# Boosting Organic Matter In Soil



## daviddsims (Apr 15, 2018)

I have a two year old centipede lawn that my soil test says is very low in organic matter. I'm currently mulching the grass at about two inches and used some Milorganite in the spring. Is there anything else that I can add to help the soil become better quality than the builder grade red dirt?


----------



## ATLawn (May 25, 2017)

Boosting your soil's OM is a years long process (especially when starting out in the 1-3% range), and there are no short cuts. recycling clippings and using organic fert is a good start, but I've come to learn, as a novice myself, that that's not enough to see any significant change any time soon. Really the only foolproof way to boost OM relatively quickly is by dumping heaps and heaps of organic materials on the lawn. Compost, peat moss, shredding your fall leaves (and your neighbors fall leaves), saw dust (although be careful here. You can create serious N deficiencies for your turf by piling on saw dust), used coffee grounds, etc. Lots of hard work and as often as your lawn, body, and wallet can handle. Don't fantasize and obsess over OM, as it's not the end all be all. Play the long game and do what you can, when you can, and you'll see gradual improvements year after year.


----------



## Ware (Jan 28, 2017)

ATLawn said:


> ...Don't fantasize and obsess over OM, as it's not the end all be all...


+1


----------



## Greendoc (Mar 24, 2018)

If I wanted to add good OM to soil without creating problems, I would look into the sprayable or spreadable humic formulations. Incompletely decomposed OM(compost) is not the most desirable thing to put on a lawn. Sure, you get a little bit of short term greening from the 0.5-1% N in the compost, but you now have something that will shrink and settle unevenly, making it hard to mow when that happens. It is also not guaranteed that what is put on the surface as undecomposed material even gets into the soil and subsoil where it is needed. Compost can simply add to the thatch layer.


----------



## Tellycoleman (May 10, 2017)

I wonder how much OM is in a 6 inch layer of sand at a local golf course putting green?
Still great grass.


----------



## Ware (Jan 28, 2017)

Tellycoleman said:


> I wonder how much OM is in a 6 inch layer of sand at a local golf course putting green?
> Still great grass.


 :thumbup:


----------



## Greendoc (Mar 24, 2018)

25-30% added as steam sterilized or gas fumigated peat moss. Growing grass adds so much OM to the sand that a necessary practice is to core aerate and remove cores before filling the holes with straight sand. I have been told by PhD level agronomists not to add OM, just grow the darn grass by supplying whatever NPK+micronutrients needed.


----------



## Ridgerunner (May 16, 2017)

Ware said:


> ATLawn said:
> 
> 
> > ...Don't fantasize and obsess over OM, as it's not the end all be all...
> ...


+1
The most efficient, effective and easiest method for raising OM is to grow your own: roots. Based on annual root slough off (33-50% of 315 grams of total dry root mass/ sq yd.); should add between 26 and 38 lbs/M of dry organic material per year. Slow, but steady, and requires no additional effort or expense.

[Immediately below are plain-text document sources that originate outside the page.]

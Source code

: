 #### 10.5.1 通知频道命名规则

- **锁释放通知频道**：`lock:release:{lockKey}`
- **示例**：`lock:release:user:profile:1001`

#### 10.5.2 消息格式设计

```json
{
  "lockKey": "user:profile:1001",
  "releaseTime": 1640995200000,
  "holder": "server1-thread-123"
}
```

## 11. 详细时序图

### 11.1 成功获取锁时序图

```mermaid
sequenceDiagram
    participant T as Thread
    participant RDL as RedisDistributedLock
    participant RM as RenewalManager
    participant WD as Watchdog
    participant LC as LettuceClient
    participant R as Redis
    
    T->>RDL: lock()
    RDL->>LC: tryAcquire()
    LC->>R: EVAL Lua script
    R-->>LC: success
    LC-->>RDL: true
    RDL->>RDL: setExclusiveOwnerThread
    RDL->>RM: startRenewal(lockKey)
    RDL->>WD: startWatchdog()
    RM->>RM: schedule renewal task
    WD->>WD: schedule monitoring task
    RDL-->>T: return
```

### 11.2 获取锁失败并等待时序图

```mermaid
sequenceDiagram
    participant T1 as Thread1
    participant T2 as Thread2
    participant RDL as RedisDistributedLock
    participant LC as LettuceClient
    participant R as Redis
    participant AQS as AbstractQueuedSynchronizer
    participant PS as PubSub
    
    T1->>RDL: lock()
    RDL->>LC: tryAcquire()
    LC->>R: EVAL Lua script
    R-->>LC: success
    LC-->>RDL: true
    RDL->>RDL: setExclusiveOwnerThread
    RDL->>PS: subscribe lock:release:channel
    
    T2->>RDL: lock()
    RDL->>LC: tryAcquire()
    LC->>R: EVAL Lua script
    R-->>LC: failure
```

Fresh organic material can take 10 years to become Organic Matter (OM).
1% OM is approximately 460 lbs/M.
Theoretically, discounting any loss of carbon by way of CO2 production etc., that would require the application of 568 lbs/M of some dry fresh organic material like dried out leaves.
If your objective is to raise the nutrient holding capacity of soil (CEC) and if my math is correct  :
1% OM is estimated to have a CEC of about 2 meq.
Adding 220 (edited) lbs/M of peat moss should increase CEC by about 1 meq @ 4".
Adding 12.3 lbs/M of humate (dry humic acid or 12.3 gallons/M of a 12% humic acid solution) should increase CEC by about .19 meq @ 4". It would require 64.7 gallons/M of a 12% humic acid solution to raise CEC by about 1 meq @ 4". Applying 9 ounces of a 12% humic acid solution per 1000 sq feet would add about 0.0133 meq to soil CEC @ 4".


----------



## viva_oldtrafford (Apr 4, 2018)

Tellycoleman said:


> I wonder how much OM is in a 6 inch layer of sand at a local golf course putting green?
> Still great grass.


A usga spec green (few specs you can choose from) has a 12" layer of sand and is built at an 80/20 blend. 80% sand and 20% (by volume) OM. Research shows that soils with excess of 3% om by weight, can have negative impacts on plant growth. OM is negatively charged, so it holds water (water is polar) - with an excess amount of OM stored in the upper profile, roots have no need to venture to greater depths in search of water - it also leads to soft/spongy conditions (may not matter much to a homeowner). When we aerify, we use a pure sand topdressing because OM is the devil and our sward provides enough over time.


----------



## Greendoc (Mar 24, 2018)

Right there. This explains why I see grass put down deep roots in sand and stay at the surface when growing in an OM/clay mix commonly sold as "lawn and garden topsoil". If people have sand, I have told them not to bring anything in. Grow the grass on sand. Grass makes its own OM just fine.


----------



## MasterMech (Sep 24, 2017)

Tellycoleman said:


> I wonder how much OM is in a 6 inch layer of sand at a local golf course putting green?
> Still great grass.


Just keep in mind that awesome grass also demands a LOT more inputs than even a high-end home lawn. There's a lot more to it than just planting in sand and setting the mower at .120". I used to help maintain old, "push-up" greens. (Native soil "pushed up" to form the green.) They had their challenges, and certainly more frustrating to water and move the cup than a USGA spec green. But we could still keep them rolling a 10 or better consistently.


----------